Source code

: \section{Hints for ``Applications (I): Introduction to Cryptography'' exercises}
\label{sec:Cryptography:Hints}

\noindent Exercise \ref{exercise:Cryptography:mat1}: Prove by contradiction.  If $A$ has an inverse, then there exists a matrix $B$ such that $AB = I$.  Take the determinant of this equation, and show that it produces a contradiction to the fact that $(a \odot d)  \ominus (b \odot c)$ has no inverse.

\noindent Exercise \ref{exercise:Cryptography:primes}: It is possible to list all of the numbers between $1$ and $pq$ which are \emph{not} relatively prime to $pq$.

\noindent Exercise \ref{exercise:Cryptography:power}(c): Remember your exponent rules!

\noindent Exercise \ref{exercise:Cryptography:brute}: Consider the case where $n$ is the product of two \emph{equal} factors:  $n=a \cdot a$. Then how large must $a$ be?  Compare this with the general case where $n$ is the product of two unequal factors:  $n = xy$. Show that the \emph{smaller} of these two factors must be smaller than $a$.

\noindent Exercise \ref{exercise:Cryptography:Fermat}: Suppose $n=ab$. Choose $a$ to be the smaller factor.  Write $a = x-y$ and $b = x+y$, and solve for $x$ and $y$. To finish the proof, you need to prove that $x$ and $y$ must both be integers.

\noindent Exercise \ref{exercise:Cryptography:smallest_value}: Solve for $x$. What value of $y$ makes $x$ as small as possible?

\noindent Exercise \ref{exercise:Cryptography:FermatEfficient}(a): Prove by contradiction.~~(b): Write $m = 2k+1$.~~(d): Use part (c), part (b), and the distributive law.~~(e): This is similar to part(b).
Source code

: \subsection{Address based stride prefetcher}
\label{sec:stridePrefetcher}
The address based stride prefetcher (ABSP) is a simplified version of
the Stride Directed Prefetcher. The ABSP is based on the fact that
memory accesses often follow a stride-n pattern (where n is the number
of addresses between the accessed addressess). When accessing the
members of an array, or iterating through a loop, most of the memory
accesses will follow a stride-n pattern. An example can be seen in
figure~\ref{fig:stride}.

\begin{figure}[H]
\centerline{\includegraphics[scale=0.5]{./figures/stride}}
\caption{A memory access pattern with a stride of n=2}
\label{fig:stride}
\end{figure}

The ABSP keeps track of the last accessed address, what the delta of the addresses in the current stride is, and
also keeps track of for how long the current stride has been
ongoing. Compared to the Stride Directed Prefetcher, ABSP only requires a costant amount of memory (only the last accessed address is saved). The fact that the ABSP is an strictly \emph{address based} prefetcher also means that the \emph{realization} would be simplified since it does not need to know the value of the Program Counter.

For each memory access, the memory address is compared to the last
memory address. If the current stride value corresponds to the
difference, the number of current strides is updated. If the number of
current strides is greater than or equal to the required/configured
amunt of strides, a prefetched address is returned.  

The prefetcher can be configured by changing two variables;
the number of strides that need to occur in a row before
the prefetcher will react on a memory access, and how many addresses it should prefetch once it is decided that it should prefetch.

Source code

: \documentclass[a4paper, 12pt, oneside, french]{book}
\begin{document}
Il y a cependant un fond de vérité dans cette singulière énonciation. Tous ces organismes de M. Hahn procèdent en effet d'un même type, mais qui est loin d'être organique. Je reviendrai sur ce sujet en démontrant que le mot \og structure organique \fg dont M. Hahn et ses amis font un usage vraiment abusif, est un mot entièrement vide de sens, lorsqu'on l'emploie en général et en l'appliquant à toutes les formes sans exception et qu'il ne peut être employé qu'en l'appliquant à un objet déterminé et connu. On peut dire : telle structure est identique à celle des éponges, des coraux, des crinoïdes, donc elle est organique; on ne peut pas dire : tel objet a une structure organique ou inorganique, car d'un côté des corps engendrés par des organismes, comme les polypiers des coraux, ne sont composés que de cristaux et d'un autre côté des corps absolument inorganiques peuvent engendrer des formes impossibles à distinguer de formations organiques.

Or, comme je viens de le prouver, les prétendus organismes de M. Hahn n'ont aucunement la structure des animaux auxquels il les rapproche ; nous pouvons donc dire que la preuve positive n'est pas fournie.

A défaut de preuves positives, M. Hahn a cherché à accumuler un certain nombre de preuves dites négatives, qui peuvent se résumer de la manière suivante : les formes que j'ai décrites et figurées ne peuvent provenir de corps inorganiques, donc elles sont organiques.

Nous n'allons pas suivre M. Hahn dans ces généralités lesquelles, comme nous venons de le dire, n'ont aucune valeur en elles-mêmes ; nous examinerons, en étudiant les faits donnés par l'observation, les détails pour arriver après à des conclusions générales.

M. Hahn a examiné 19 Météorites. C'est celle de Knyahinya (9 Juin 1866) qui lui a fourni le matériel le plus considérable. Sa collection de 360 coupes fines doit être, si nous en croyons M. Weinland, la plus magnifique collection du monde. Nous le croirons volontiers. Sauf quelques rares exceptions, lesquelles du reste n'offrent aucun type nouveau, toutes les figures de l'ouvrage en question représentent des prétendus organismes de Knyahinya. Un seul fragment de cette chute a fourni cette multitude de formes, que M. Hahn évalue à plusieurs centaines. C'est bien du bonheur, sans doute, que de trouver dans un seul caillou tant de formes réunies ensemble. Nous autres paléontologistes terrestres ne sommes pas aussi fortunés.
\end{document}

#####

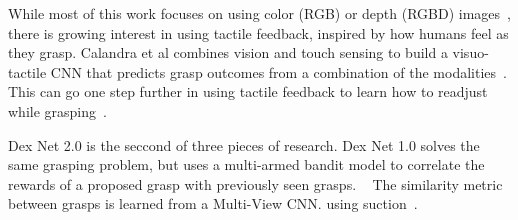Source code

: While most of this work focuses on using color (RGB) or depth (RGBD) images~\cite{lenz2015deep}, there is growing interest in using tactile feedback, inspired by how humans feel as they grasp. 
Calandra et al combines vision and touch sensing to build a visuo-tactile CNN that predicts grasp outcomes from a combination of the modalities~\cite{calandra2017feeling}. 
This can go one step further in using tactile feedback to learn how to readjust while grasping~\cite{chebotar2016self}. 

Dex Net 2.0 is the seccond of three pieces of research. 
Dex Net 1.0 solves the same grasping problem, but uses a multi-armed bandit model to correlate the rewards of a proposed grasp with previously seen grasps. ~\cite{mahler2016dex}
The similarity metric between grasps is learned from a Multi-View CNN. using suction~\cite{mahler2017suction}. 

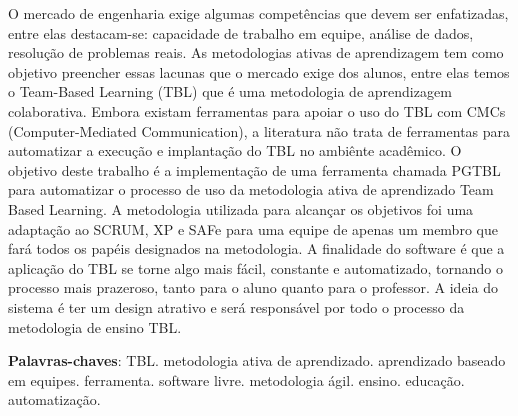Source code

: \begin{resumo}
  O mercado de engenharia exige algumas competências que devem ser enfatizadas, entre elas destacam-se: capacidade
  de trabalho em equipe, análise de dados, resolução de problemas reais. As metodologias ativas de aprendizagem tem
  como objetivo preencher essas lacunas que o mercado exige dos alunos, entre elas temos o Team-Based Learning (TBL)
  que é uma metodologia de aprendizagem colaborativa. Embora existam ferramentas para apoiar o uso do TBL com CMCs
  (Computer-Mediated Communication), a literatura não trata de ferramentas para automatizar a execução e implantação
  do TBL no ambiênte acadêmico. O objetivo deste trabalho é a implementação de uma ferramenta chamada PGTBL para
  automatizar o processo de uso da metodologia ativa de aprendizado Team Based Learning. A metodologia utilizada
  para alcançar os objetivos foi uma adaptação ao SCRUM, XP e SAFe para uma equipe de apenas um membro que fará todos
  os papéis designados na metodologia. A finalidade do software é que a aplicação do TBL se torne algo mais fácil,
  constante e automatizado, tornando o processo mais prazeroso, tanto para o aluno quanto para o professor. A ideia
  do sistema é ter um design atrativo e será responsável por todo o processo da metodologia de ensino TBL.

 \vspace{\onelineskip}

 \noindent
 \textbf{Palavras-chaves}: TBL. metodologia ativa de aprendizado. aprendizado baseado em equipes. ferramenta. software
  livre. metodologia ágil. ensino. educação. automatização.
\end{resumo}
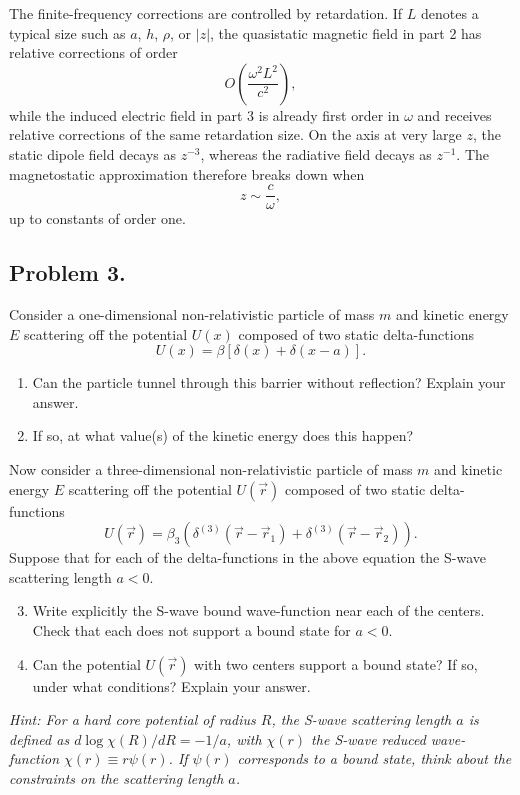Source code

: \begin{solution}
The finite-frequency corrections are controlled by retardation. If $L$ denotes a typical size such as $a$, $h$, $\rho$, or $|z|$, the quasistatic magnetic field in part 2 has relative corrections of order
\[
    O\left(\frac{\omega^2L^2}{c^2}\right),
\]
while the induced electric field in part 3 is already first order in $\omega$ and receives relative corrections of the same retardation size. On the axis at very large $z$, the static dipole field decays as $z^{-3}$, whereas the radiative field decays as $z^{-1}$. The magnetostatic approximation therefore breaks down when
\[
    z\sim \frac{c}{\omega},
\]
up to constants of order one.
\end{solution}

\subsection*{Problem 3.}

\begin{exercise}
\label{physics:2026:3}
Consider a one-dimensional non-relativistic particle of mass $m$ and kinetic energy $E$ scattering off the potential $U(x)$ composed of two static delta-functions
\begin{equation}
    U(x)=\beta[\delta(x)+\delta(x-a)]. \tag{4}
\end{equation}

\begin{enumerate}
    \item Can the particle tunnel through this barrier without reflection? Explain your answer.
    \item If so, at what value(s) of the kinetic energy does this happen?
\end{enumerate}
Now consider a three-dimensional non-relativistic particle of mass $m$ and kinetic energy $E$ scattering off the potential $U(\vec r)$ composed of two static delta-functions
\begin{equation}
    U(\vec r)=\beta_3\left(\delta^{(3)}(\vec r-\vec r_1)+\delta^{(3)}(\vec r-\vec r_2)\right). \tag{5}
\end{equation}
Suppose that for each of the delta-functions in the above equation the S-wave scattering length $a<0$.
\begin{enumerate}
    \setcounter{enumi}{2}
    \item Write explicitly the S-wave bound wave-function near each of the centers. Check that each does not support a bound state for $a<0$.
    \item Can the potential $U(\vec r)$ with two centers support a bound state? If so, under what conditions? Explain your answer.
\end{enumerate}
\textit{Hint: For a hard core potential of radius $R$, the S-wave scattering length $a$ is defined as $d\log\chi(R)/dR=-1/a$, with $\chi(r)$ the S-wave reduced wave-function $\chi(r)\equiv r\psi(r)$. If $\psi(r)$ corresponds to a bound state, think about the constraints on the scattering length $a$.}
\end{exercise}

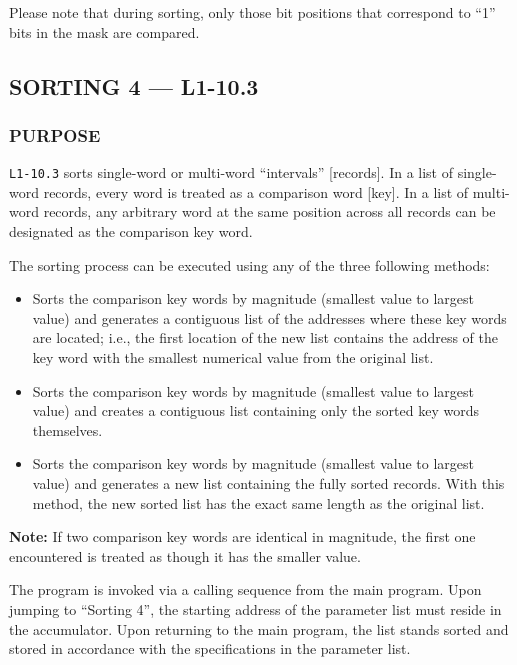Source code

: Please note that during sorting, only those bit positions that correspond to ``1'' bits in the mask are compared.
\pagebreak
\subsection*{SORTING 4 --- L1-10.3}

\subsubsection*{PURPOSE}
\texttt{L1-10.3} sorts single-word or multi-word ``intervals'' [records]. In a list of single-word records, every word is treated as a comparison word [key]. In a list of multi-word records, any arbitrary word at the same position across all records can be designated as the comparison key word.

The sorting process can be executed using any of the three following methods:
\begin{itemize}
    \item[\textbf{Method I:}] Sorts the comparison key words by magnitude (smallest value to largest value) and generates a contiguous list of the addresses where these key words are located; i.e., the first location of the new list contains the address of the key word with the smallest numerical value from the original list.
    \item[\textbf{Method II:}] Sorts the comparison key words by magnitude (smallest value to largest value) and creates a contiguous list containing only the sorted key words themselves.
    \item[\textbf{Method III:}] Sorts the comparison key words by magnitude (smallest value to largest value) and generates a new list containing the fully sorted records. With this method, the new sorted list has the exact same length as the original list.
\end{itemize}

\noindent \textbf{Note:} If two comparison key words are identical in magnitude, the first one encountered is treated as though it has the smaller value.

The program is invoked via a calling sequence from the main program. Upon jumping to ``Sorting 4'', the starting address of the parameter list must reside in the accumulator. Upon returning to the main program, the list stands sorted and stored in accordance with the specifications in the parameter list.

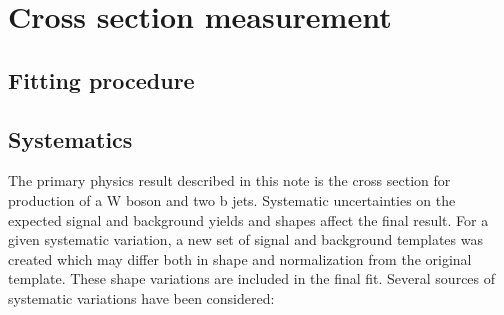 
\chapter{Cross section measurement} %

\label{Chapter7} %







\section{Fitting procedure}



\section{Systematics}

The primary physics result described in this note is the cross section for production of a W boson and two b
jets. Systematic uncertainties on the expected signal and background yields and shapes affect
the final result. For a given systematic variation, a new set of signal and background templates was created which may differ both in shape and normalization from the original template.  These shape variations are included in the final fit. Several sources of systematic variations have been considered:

#####

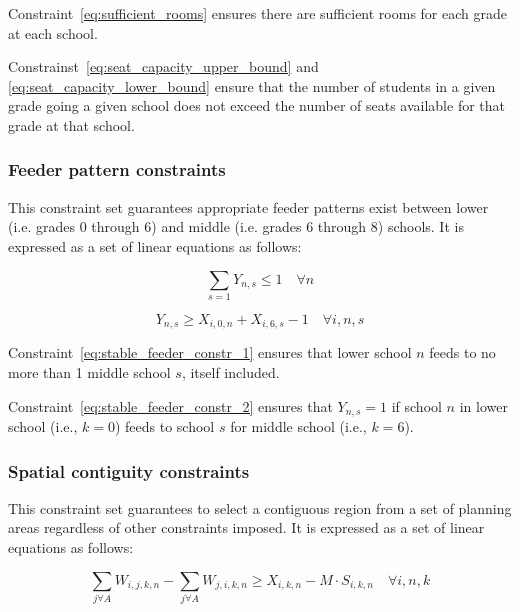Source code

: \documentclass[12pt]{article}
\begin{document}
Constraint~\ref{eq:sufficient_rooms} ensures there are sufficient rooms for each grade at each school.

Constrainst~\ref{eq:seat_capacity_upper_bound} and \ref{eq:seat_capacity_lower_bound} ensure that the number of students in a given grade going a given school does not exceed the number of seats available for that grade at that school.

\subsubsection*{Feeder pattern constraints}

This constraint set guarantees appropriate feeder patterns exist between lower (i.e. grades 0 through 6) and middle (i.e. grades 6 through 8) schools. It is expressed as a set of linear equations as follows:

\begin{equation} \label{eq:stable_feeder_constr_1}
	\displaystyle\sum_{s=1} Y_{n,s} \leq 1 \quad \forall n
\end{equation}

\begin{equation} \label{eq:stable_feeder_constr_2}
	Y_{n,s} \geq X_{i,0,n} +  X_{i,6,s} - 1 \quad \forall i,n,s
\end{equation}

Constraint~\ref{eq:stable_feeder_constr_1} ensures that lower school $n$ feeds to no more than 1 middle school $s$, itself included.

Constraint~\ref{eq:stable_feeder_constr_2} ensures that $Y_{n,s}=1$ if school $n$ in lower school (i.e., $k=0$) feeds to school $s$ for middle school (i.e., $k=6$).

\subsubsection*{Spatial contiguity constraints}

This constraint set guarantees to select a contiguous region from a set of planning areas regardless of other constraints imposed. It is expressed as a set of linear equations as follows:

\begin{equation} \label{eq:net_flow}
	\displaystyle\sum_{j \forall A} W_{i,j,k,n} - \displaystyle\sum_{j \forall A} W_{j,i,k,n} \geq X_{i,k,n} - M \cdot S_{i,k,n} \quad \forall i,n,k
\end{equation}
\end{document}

#####

• **ACTION ITEM**
The answer must be one number: how many lines in the records above contain "which".

• **YOUR RESPONSE**
2